In the hushed courtroom, with members of both the Steenkamp and the Pistorius families looking on, the judge told Mr. Pistorius that he had acted negligently when he opened fire.
The prosecution, she said, had failed to bring “strong circumstantial evidence” to support its case of murder, while Mr. Pistorius’s version of events “could reasonably be true.”
After the shooting, Mr. Pistorius had been prompt in calling for help, the judge said. He prayed to God and sought to resuscitate Ms. Steenkamp, a model and law-school graduate, and his behavior, the judge said, “was inconsistent” with that of someone who wanted to commit murder.

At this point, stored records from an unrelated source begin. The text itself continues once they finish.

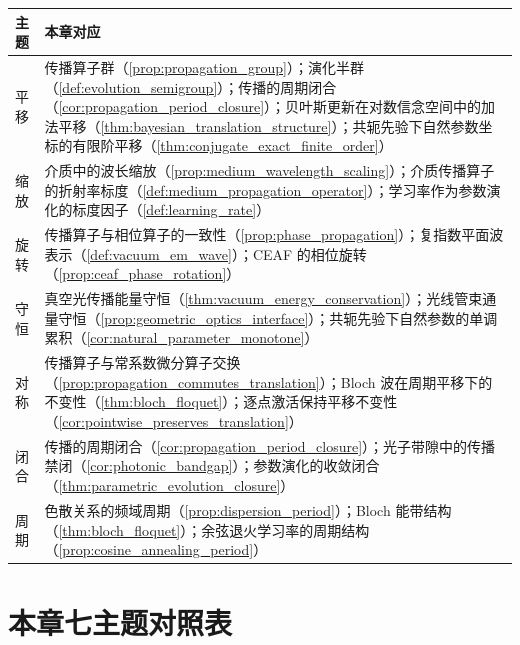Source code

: \begin{remark}[本章与全书七主题对照]\label{rem:propagation_seven_themes}
\begin{center}
\small
\renewcommand{\arraystretch}{1.3}
\setlength{\tabcolsep}{4pt}
\begin{tabular}{@{}p{2.0cm} p{10.5cm}@{}}
\toprule
主题 & 本章对应 \\
\midrule
平移 & 传播算子群（\cref{prop:propagation_group}）；演化半群（\cref{def:evolution_semigroup}）；传播的周期闭合（\cref{cor:propagation_period_closure}）；贝叶斯更新在对数信念空间中的加法平移（\cref{thm:bayesian_translation_structure}）；共轭先验下自然参数坐标的有限阶平移（\cref{thm:conjugate_exact_finite_order}） \\
缩放 & 介质中的波长缩放（\cref{prop:medium_wavelength_scaling}）；介质传播算子的折射率标度（\cref{def:medium_propagation_operator}）；学习率作为参数演化的标度因子（\cref{def:learning_rate}） \\
旋转 & 传播算子与相位算子的一致性（\cref{prop:phase_propagation}）；复指数平面波表示（\cref{def:vacuum_em_wave}）；CEAF 的相位旋转（\cref{prop:ceaf_phase_rotation}） \\
守恒 & 真空光传播能量守恒（\cref{thm:vacuum_energy_conservation}）；光线管束通量守恒（\cref{prop:geometric_optics_interface}）；共轭先验下自然参数的单调累积（\cref{cor:natural_parameter_monotone}） \\
对称 & 传播算子与常系数微分算子交换（\cref{prop:propagation_commutes_translation}）；Bloch 波在周期平移下的不变性（\cref{thm:bloch_floquet}）；逐点激活保持平移不变性（\cref{cor:pointwise_preserves_translation}） \\
闭合 & 传播的周期闭合（\cref{cor:propagation_period_closure}）；光子带隙中的传播禁闭（\cref{cor:photonic_bandgap}）；参数演化的收敛闭合（\cref{thm:parametric_evolution_closure}） \\
周期 & 色散关系的频域周期（\cref{prop:dispersion_period}）；Bloch 能带结构（\cref{thm:bloch_floquet}）；余弦退火学习率的周期结构（\cref{prop:cosine_annealing_period}） \\
\bottomrule
\end{tabular}
\end{center}
\end{remark}

\section*{本章七主题对照表}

Moreover, she said, “it cannot be said that the accused did not entertain a genuine belief that there was an intruder in the house.” He could thus not be found guilty on murder charges, Judge Masipa said.
But, she said, Mr. Pistorius had been negligent when he opened fire, knowing that somebody might be inside the toilet cubicle.
“A reasonable person with a similar disability would have foreseen the possibility that the person behind the door” would have been killed, the judge said.
Mr. Pistorius was born without fibula bones and both legs were amputated below the knee at age 11 months, leaving him to compete on scythe-like prostheses that inspired the nickname Blade Runner, after the movie. As an athlete, fighting adversity and competing against able-bodied as well as disabled athletes, Mr. Pistorius became an emblem of South Africa’s self-image as a land that punches above its weight. But the killing stripped the sheen off what had been a glittery story of success and celebrity.
The judge also acquitted Mr. Pistorius of two firearms charges and convicted him of another. Judge Masipa said state prosecutors had “failed to establish that the accused is guilty” of firing a pistol through the sunroof of a car and “must be acquitted.” She also acquitted him of a charge of illegal possession of ammunition. On a count relating to a shot fired in a crowded restaurant, she found Mr. Pistorius guilty.
The verdicts represented a crushing blow for the lead prosecutor, Gerrie Nel, who had demanded that Mr. Pistorius be convicted of premeditated murder, an offense that carries a mandatory minimum jail term of 25 years.
Judge Masipa did not immediately pronounce a sentence. Culpable homicide, which relates to negligence rather than intent, can draw a 15-year term, but the judge has wide discretion in determining the punishment. Either side can appeal the case to a higher court, and the National Prosecuting Authority said it would decide whether to do so after sentencing.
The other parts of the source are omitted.